Temuan tersebut mengindikasikan masih adanya ancaman serius terhadap kelestarian hutan negara. Selain menemukan kendaraan yang ditinggalkan di lokasi, petugas juga mendapati sejumlah pohon mengalami kerusakan yang diduga akibat aktivitas penebangan tanpa izin.
Administratur Perhutani KPH Jombang, Enny Handhayany Yanto Saputro, mengatakan patroli dilakukan bersama jajaran Asisten Perhutani (Asper), mantri hutan, dan mandor hutan sebagai langkah pengawasan terhadap potensi gangguan keamanan kawasan hutan.
"Saat patroli, petugas menemukan sejumlah pohon mengalami kerusakan dan sembilan sepeda motor berada di dalam kawasan hutan lindung. Temuan ini menjadi indikasi adanya aktivitas yang berpotensi merusak kawasan hutan negara," ujarnya, Sabtu (30/5/2026).
Menurut Enny, sejumlah orang yang diduga berada di lokasi berhasil melarikan diri ketika mengetahui kedatangan petugas. Kondisi medan yang curam dan sulit dijangkau membuat upaya pengejaran tidak membuahkan hasil.
Akibatnya, petugas hanya berhasil mengamankan kendaraan yang ditinggalkan di dalam kawasan hutan.
"Medan sangat berat dan terjal. Saat petugas mendekat, mereka langsung kabur meninggalkan kendaraan," katanya.
Seluruh kendaraan kemudian diamankan dan diserahkan kepada Kepolisian Sektor Mojoagung guna kepentingan penyelidikan lebih lanjut.
Kapolsek Mojoagung Kompol Yogas membenarkan pihaknya telah menerima sembilan unit sepeda motor dari Perhutani. Hingga saat ini, polisi masih mendalami dugaan keterlibatan pemilik kendaraan dalam aktivitas pembalakan liar maupun perusakan kawasan hutan lindung.
"Kami masih melakukan penyelidikan. Belum ada pihak yang diamankan karena saat kendaraan ditemukan tidak ada aktivitas penebangan yang sedang berlangsung," ujar Yogas.
Meski demikian, aparat penegak hukum menegaskan bahwa setiap bentuk penebangan, pengangkutan, maupun penguasaan hasil hutan tanpa izin di kawasan hutan negara merupakan pelanggaran hukum yang dapat dikenakan sanksi pidana berat.

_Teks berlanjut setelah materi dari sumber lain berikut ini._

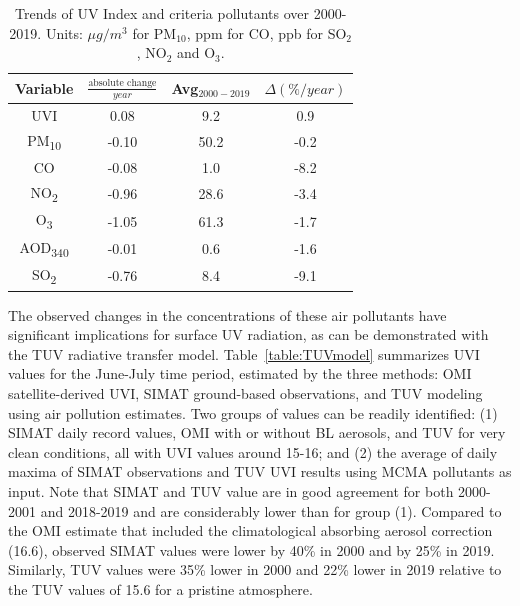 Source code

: \documentclass[journal=jacsat,manuscript=article]{achemso}
\begin{document}
\begin{table}[H]
  \centering
  \begin{tabular}{cccc} \hline
    Variable               & $\frac{\text{absolute change}}{year}$ & Avg$_{2000-2019}$ & $\Delta(\%/year)$ \\ \hline
    UVI                    & 0.08                                  & 9.2               & 0.9               \\
    PM\textsubscript{10}   & -0.10                                 & 50.2              & -0.2              \\
    CO                     & -0.08                                 & 1.0               & -8.2              \\
    NO\textsubscript{2}    & -0.96                                 & 28.6              & -3.4              \\
    O\textsubscript{3}     & -1.05                                 & 61.3              & -1.7              \\
    AOD\textsubscript{340} & -0.01                                 & 0.6               & -1.6              \\
    SO\textsubscript{2}    & -0.76                                 & 8.4               & -9.1              \\
    \hline
  \end{tabular}
  \caption{{{{Trends of UV Index and criteria pollutants over 2000-2019.
                Units: $\mu g/m^3$ for PM$_{10}$, ppm for CO, ppb for SO$_2$, NO$_2$ and O$_3$.}}}}
  \label{table:uvindex}
\end{table}

The observed changes in the concentrations of these air pollutants have
significant implications for surface UV radiation, as can be
demonstrated with the TUV radiative transfer model.
Table~{\ref{table:TUVmodel}} summarizes UVI values for
the June-July time period, estimated by the three methods: OMI
satellite-derived UVI, SIMAT ground-based observations, and TUV modeling
using air pollution estimates. Two groups of values can be readily
identified: (1) SIMAT daily record values, OMI with or without BL
aerosols, and TUV for very clean conditions, all with UVI values around
15-16; and (2) the average of daily maxima of SIMAT observations and TUV UVI results using
MCMA pollutants as input. Note that SIMAT and TUV value are in good agreement
for both 2000-2001 and 2018-2019 and are considerably lower than for group (1). Compared to the OMI
estimate that included the climatological absorbing aerosol correction (16.6),
observed SIMAT values were lower by 40\% in 2000 and by 25\% in 2019.
Similarly, TUV values were 35\% lower in 2000 and 22\% lower in 2019
relative to the TUV values of 15.6 for a pristine atmosphere.
\end{document}
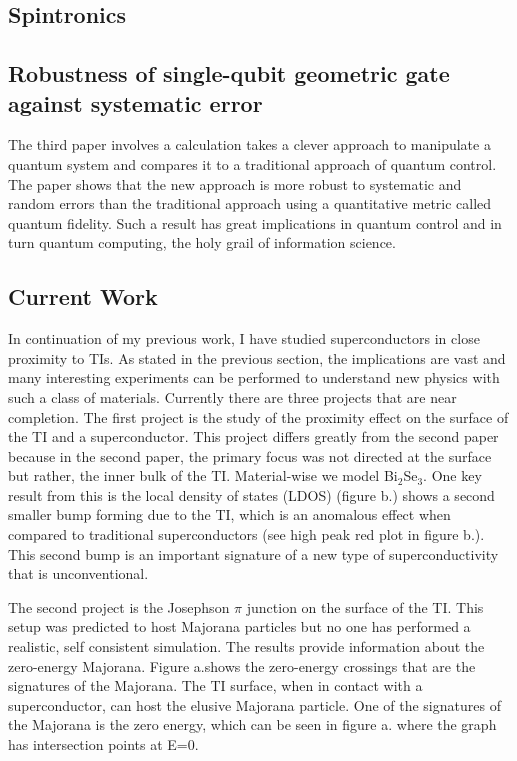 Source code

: \documentclass[12pt,twocolumn]{article}
\begin{document}
\subsection*{Spintronics}

\clearpage


\subsection*{Robustness of single-qubit geometric gate against systematic error}
The third paper involves a calculation takes a clever approach to manipulate a quantum system and compares it to a traditional approach of quantum control. The paper shows that the new approach is more robust to systematic and random errors than the traditional approach using a quantitative metric called quantum fidelity. Such a result has great implications in quantum control and in turn quantum computing, the holy grail of information science.

\subsection*{Current Work}
In continuation of my previous work, I have studied superconductors in close proximity to TIs. As stated in the previous section, the implications are vast and many interesting experiments can be performed to understand new physics with such a class of materials. Currently there are three projects that are near completion. The first project is the study of the proximity effect on the surface of the TI and a superconductor. This project differs greatly from the second paper because in the second paper, the primary focus was not directed at the surface but rather, the inner bulk of the TI. Material-wise we model Bi$_2$Se$_3$. One key result from this is the local density of states (LDOS) (figure b.) shows a second smaller bump forming due to the TI, which is an anomalous effect when compared to traditional superconductors (see high peak red plot in figure b.). This second bump is an important signature of a new type of superconductivity that is unconventional. 

The second project is the Josephson $\pi$ junction on the surface of the TI. This setup was predicted to host Majorana particles but no one has performed a realistic, self consistent simulation. The results provide information about the zero-energy Majorana. Figure a.shows the zero-energy crossings that are the signatures of the Majorana. The TI surface, when in contact with a superconductor, can host the elusive Majorana particle. One of the signatures of the Majorana is the zero energy, which can be seen in figure a. where the graph has intersection points at E=0. 
\end{document}
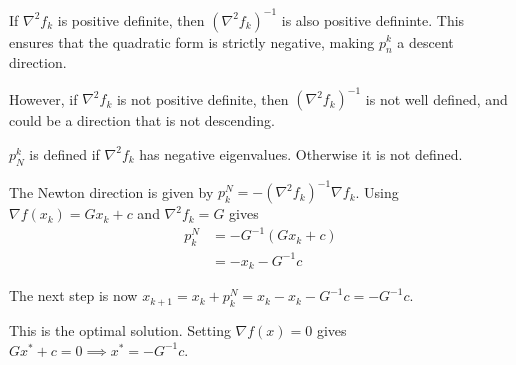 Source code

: If $\nabla ^2f_k$ is positive definite, then $(\nabla ^2f_k)^{-1}$ is also positive defininte. This ensures that the quadratic form is strictly negative, making $p_n^{k}$ a descent direction.

\medskip However, if $\nabla ^2 f_k$ is not positive definite, then $(\nabla ^2 f_k)^{-1}$ is not well defined, and could be a direction that is not descending.


\medskip $p_N^{k}$ is defined if $\nabla ^2 f_k$ has negative eigenvalues. Otherwise it is not defined.


The Newton direction is given by $p_k^{N} = -(\nabla ^2 f_k)^{-1}\nabla f_k$. Using $\nabla f(x_k) = Gx_k + c$ and $\nabla ^2 f_k = G$ gives
\begin{align*}
  p_k^{N} & = -G^{-1}(Gx_k + c) \\
          & = -x_k - G^{-1}c
\end{align*}

The next step is now $x_{k+1} = x_k + p_k^{N} = x_k - x_k - G^{-1}c = -G^{-1}c$.

This is the optimal solution. Setting $\nabla f(x) = 0$ gives $Gx^* + c = 0 \implies x^* = -G^{-1}c$.  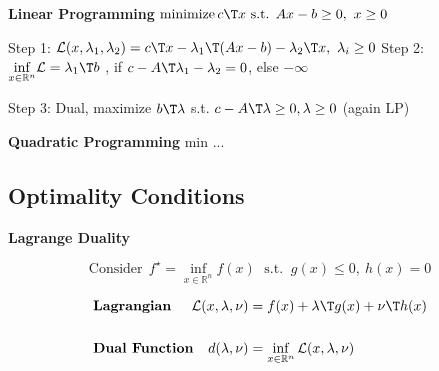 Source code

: 
\textbf{Linear Programming}
$ \operatorname{minimize} c\T x
	\text{ s.t. } Ax-b \ge 0,\ x\ge0$

Step 1:
$\mathcal{L}(x,\lambda_1,\lambda_2) =
	c\T x-\lambda_1\T (Ax-b) -\lambda_2\T x,\ \lambda_i \ge0$
Step 2:
$\underset{x \in \mathcal{\mathbb{R}}^n}{\operatorname{inf}}
	\mathcal{L}=\lambda_1\T b$
, if $c-A\T\lambda_1-\lambda_2=0$, else $-\infty$

Step 3: Dual,
maximize $b\T\lambda$
s.t.
$c-A\T\lambda\ge0,\lambda\ge0$
(again LP)

\textbf{Quadratic Programming}
min ...

\subsection{Optimality Conditions}

\begin{sstTitleBox}{\center\textbf{\large
			Lagrange Duality
		}}
	\begin{centering}
		\begin{sstOnlyFrame}
			\vspace{-1.5mm}
			\[ \text{Consider}\ \
				f^\star = \inf_{x\in\mathcal{\mathbb{R}}^n}f(x)
				\;\text{ s.t. }\ g(x)\le0,\ h(x)=0
				\label{eq:dual}%
			\]
		\end{sstOnlyFrame}


		\begin{sstFrame}
			{\color{white}
				\vspace{-2mm}
				\[\begin{aligned}
						 & \textbf{Lagrangian}
						 & \hspace{-4mm}	\mathcal{L}(x,\lambda,\nu)
						 & = f(x) + \lambda\T g(x)+\nu\T h(x)
						\\
						\\
						 & \textbf{Dual Function}
						 & \hspace{-4mm}		d(\lambda,\nu)            & = \inf_{x \in \mathcal{\mathbb{R}}^n}\mathcal{L}(x,\lambda,\nu)
					\end{aligned}\]
				\vspace{-2.7mm}
			}
		\end{sstFrame}
	\end{centering}
\end{sstTitleBox}


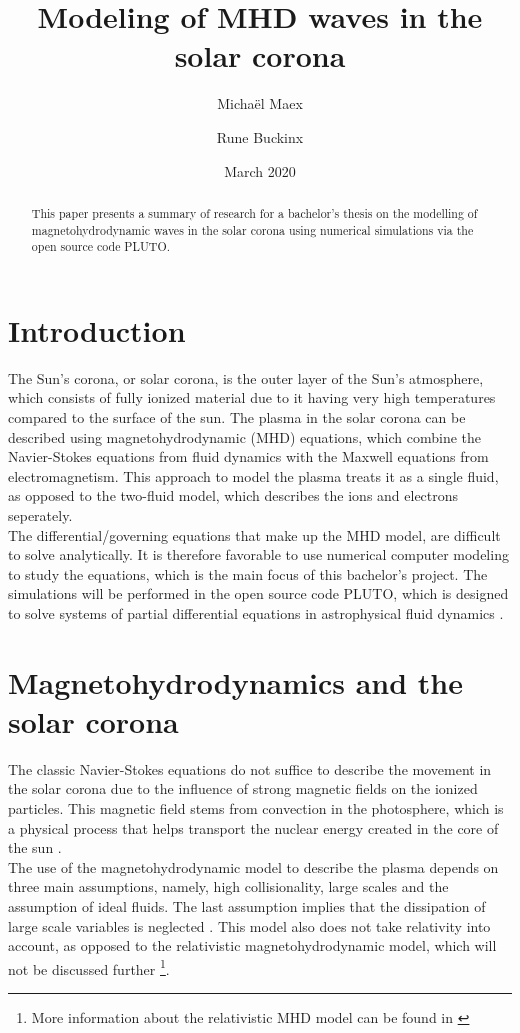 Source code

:\documentclass[11pt]{article}
\title{Modeling of MHD waves in the solar corona}
\author{Micha\"el Maex \and Rune Buckinx}
\date{March 2020}
\begin{document}
\maketitle

\begin{abstract}
    This paper presents a summary of research for a bachelor's thesis on the modelling of magnetohydrodynamic waves in the solar corona using numerical simulations via the open source code PLUTO. 
\end{abstract}
\tableofcontents
\newpage
\section{Introduction} \label{sec:introduction}
The Sun's corona, or solar corona, is the outer layer of the Sun's atmosphere, which consists of fully ionized material due to it having very high temperatures compared to the surface of the sun. The plasma in the solar corona can be described using magnetohydrodynamic (MHD) equations, which combine the Navier-Stokes equations from fluid dynamics with the Maxwell equations from electromagnetism. This approach to model the plasma treats it as a single fluid, as opposed to the two-fluid model, which describes the ions and electrons seperately. \\

The differential/governing equations that make up the MHD model, are difficult to solve analytically. It is therefore favorable to use numerical computer modeling to study the equations, which is the main focus of this bachelor's project. The simulations will be performed in the open source code PLUTO, which is designed to solve systems of partial differential equations in astrophysical fluid dynamics \cite{mignone2011pluto}. 
\section{Magnetohydrodynamics and the solar corona} \label{sec:magnetohydrodynamics_and_the_solar_corona}
The classic Navier-Stokes equations do not suffice to describe the movement in the solar corona due to the influence of strong magnetic fields on the ionized particles. This magnetic field stems from convection in the photosphere, which is a physical process that helps transport the nuclear energy created in the core of the sun \cite{brun2017magnetism}.\\

The use of the magnetohydrodynamic model to describe the plasma depends on three main assumptions, namely, high collisionality, large scales and the assumption of ideal fluids. The last assumption implies that the dissipation of large scale variables is neglected \cite{goedbloed2004principles}. This model also does not take relativity into account, as opposed to the relativistic magnetohydrodynamic model, which will not be discussed further \footnote{More information about the relativistic MHD model can be found in \cite{karas2005introduction}}.
\end{document}
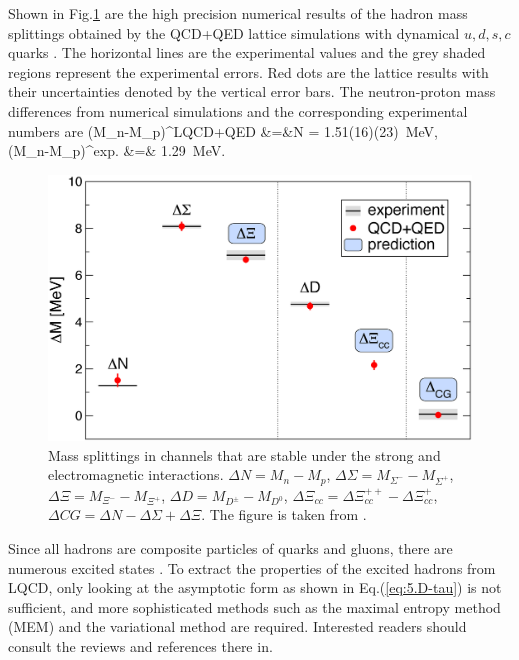 Shown in Fig.\ref{fig:pn-mass} are the high precision numerical results of the 
 hadron mass splittings obtained by the 
 QCD+QED  lattice simulations with dynamical  $u,d,s,c$ quarks \cite{Borsanyi:2014jba}.
 The horizontal lines are the
experimental values and the grey shaded regions represent the experimental errors.
Red dots are the lattice results with their uncertainties denoted by the vertical error bars.
The neutron-proton mass differences from numerical simulations 
and the corresponding experimental numbers are
\beq
(M_n-M_p)^{\rm LQCD+QED} &=&\Delta N = 1.51(16)(23)\   {\rm MeV}, \\
(M_n-M_p)^{\rm exp.} &=& 1.29\   {\rm MeV}. 
\eeq

\begin{figure}[t]
\begin{center}
\includegraphics[scale=0.2]{Chapter3-figures/pn-mass.eps}
 \end{center}
\caption{Mass splittings in channels that are stable under the strong and electromagnetic interactions.
$\Delta N=M_n-M_p$, $\Delta \Sigma = M_{\Sigma^-}- M_{\Sigma^+}$,
$\Delta \Xi =M_{\Xi^-}- M_{\Xi^+}$,
$\Delta D= M_{D^{\pm}} - M_{D^0}$,
$\Delta \Xi_{cc} = \Delta \Xi_{cc}^{++} - \Delta \Xi_{cc}^{+}$,
$\Delta CG = \Delta N-\Delta \Sigma + \Delta \Xi$.
The figure is taken from
\cite{Borsanyi:2014jba}.
  }
\label{fig:pn-mass}
\end{figure}

Since all hadrons are composite particles of quarks and gluons,
there are numerous excited states  \cite{RPP}.  To extract the properties of the
excited hadrons from LQCD,  only looking at the asymptotic form as shown in Eq.(\ref{eq:5.D-tau}) is not
 sufficient, and more sophisticated methods such as  
 the maximal entropy method (MEM)  and  the variational method  are required.
 Interested readers should consult the reviews \cite{Asakawa:2000tr,Fodor:2012gf} and references there in.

Berdasarkan Undang-Undang Nomor 18 Tahun 2013 tentang Pencegahan dan Pemberantasan Perusakan Hutan sebagaimana telah diubah melalui Undang-Undang Nomor 6 Tahun 2023 tentang Cipta Kerja, pelaku penebangan pohon secara ilegal di kawasan hutan dapat dijerat pidana penjara hingga 15 tahun dan denda mencapai Rp100 miliar, terutama apabila dilakukan secara terorganisir atau mengakibatkan kerusakan hutan yang luas.
Selain itu, Pasal 78 Undang-Undang Nomor 41 Tahun 1999 tentang Kehutanan juga mengatur ancaman pidana bagi setiap orang yang dengan sengaja menebang pohon, menduduki kawasan hutan, merusak sarana perlindungan hutan, maupun melakukan aktivitas lain yang menyebabkan kerusakan kawasan hutan negara tanpa izin dari pihak berwenang.
Praktik pembalakan liar tidak hanya merugikan negara dari sisi ekonomi, tetapi juga mengancam keberlanjutan lingkungan hidup. Hilangnya tutupan vegetasi di kawasan lindung berpotensi meningkatkan risiko banjir, tanah longsor, kekeringan saat musim kemarau, serta menurunkan kualitas daerah tangkapan air yang menjadi sumber kehidupan masyarakat.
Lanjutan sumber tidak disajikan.